* WHAT YOU NEED TO DO: When a line in the entries below contains the word "must", copy that line.

[Opening DATASET CONTENT section]

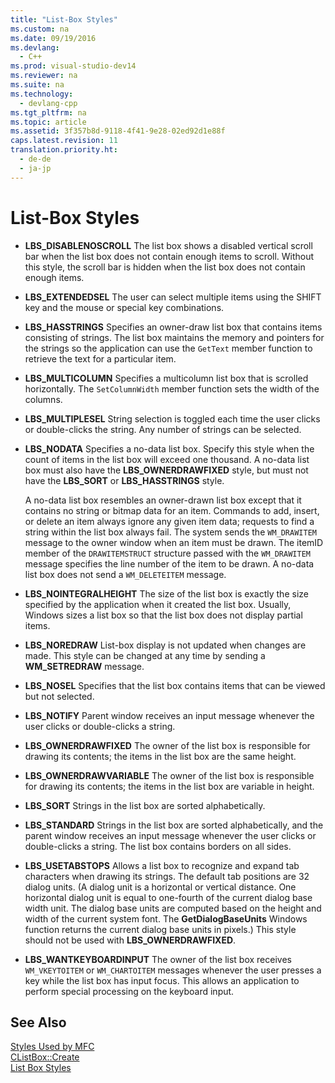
 ```yaml
---
title: "List-Box Styles"
ms.custom: na
ms.date: 09/19/2016
ms.devlang: 
  - C++
ms.prod: visual-studio-dev14
ms.reviewer: na
ms.suite: na
ms.technology: 
  - devlang-cpp
ms.tgt_pltfrm: na
ms.topic: article
ms.assetid: 3f357b8d-9118-4f41-9e28-02ed92d1e88f
caps.latest.revision: 11
translation.priority.ht: 
  - de-de
  - ja-jp
---
```

# List-Box Styles
-   **LBS_DISABLENOSCROLL** The list box shows a disabled vertical scroll bar when the list box does not contain enough items to scroll. Without this style, the scroll bar is hidden when the list box does not contain enough items.  
  
-   **LBS_EXTENDEDSEL** The user can select multiple items using the SHIFT key and the mouse or special key combinations.  
  
-   **LBS_HASSTRINGS** Specifies an owner-draw list box that contains items consisting of strings. The list box maintains the memory and pointers for the strings so the application can use the `GetText` member function to retrieve the text for a particular item.  
  
-   **LBS_MULTICOLUMN** Specifies a multicolumn list box that is scrolled horizontally. The `SetColumnWidth` member function sets the width of the columns.  
  
-   **LBS_MULTIPLESEL** String selection is toggled each time the user clicks or double-clicks the string. Any number of strings can be selected.  
  
-   **LBS_NODATA** Specifies a no-data list box. Specify this style when the count of items in the list box will exceed one thousand. A no-data list box must also have the **LBS_OWNERDRAWFIXED** style, but must not have the **LBS_SORT** or **LBS_HASSTRINGS** style.  
  
     A no-data list box resembles an owner-drawn list box except that it contains no string or bitmap data for an item. Commands to add, insert, or delete an item always ignore any given item data; requests to find a string within the list box always fail. The system sends the `WM_DRAWITEM` message to the owner window when an item must be drawn. The itemID member of the `DRAWITEMSTRUCT` structure passed with the `WM_DRAWITEM` message specifies the line number of the item to be drawn. A no-data list box does not send a `WM_DELETEITEM` message.  
  
-   **LBS_NOINTEGRALHEIGHT** The size of the list box is exactly the size specified by the application when it created the list box. Usually, Windows sizes a list box so that the list box does not display partial items.  
  
-   **LBS_NOREDRAW** List-box display is not updated when changes are made. This style can be changed at any time by sending a **WM_SETREDRAW** message.  
  
-   **LBS_NOSEL** Specifies that the list box contains items that can be viewed but not selected.  
  
-   **LBS_NOTIFY** Parent window receives an input message whenever the user clicks or double-clicks a string.  
  
-   **LBS_OWNERDRAWFIXED** The owner of the list box is responsible for drawing its contents; the items in the list box are the same height.  
  
-   **LBS_OWNERDRAWVARIABLE** The owner of the list box is responsible for drawing its contents; the items in the list box are variable in height.  
  
-   **LBS_SORT** Strings in the list box are sorted alphabetically.  
  
-   **LBS_STANDARD** Strings in the list box are sorted alphabetically, and the parent window receives an input message whenever the user clicks or double-clicks a string. The list box contains borders on all sides.  
  
-   **LBS_USETABSTOPS** Allows a list box to recognize and expand tab characters when drawing its strings. The default tab positions are 32 dialog units. (A dialog unit is a horizontal or vertical distance. One horizontal dialog unit is equal to one-fourth of the current dialog base width unit. The dialog base units are computed based on the height and width of the current system font. The **GetDialogBaseUnits** Windows function returns the current dialog base units in pixels.) This style should not be used with **LBS_OWNERDRAWFIXED**.  
  
-   **LBS_WANTKEYBOARDINPUT** The owner of the list box receives `WM_VKEYTOITEM` or `WM_CHARTOITEM` messages whenever the user presses a key while the list box has input focus. This allows an application to perform special processing on the keyboard input.  
  
## See Also  
 [Styles Used by MFC](../vs140/Styles-Used-by-MFC.md)   
 [CListBox::Create](../vs140/CListBox--Create.md)   
 [List Box Styles](http://msdn.microsoft.com/library/windows/desktop/bb775149)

[Closing DATASET CONTENT section]

* WRITTEN REPLY:
-   **LBS_NODATA** Specifies a no-data list box. Specify this style when the count of items in the list box will exceed one thousand. A no-data list box must also have the **LBS_OWNERDRAWFIXED** style, but must not have the **LBS_SORT** or **LBS_HASSTRINGS** style.  
     A no-data list box resembles an owner-drawn list box except that it contains no string or bitmap data for an item. Commands to add, insert, or delete an item always ignore any given item data; requests to find a string within the list box always fail. The system sends the `WM_DRAWITEM` message to the owner window when an item must be drawn. The itemID member of the `DRAWITEMSTRUCT` structure passed with the `WM_DRAWITEM` message specifies the line number of the item to be drawn. A no-data list box does not send a `WM_DELETEITEM` message.  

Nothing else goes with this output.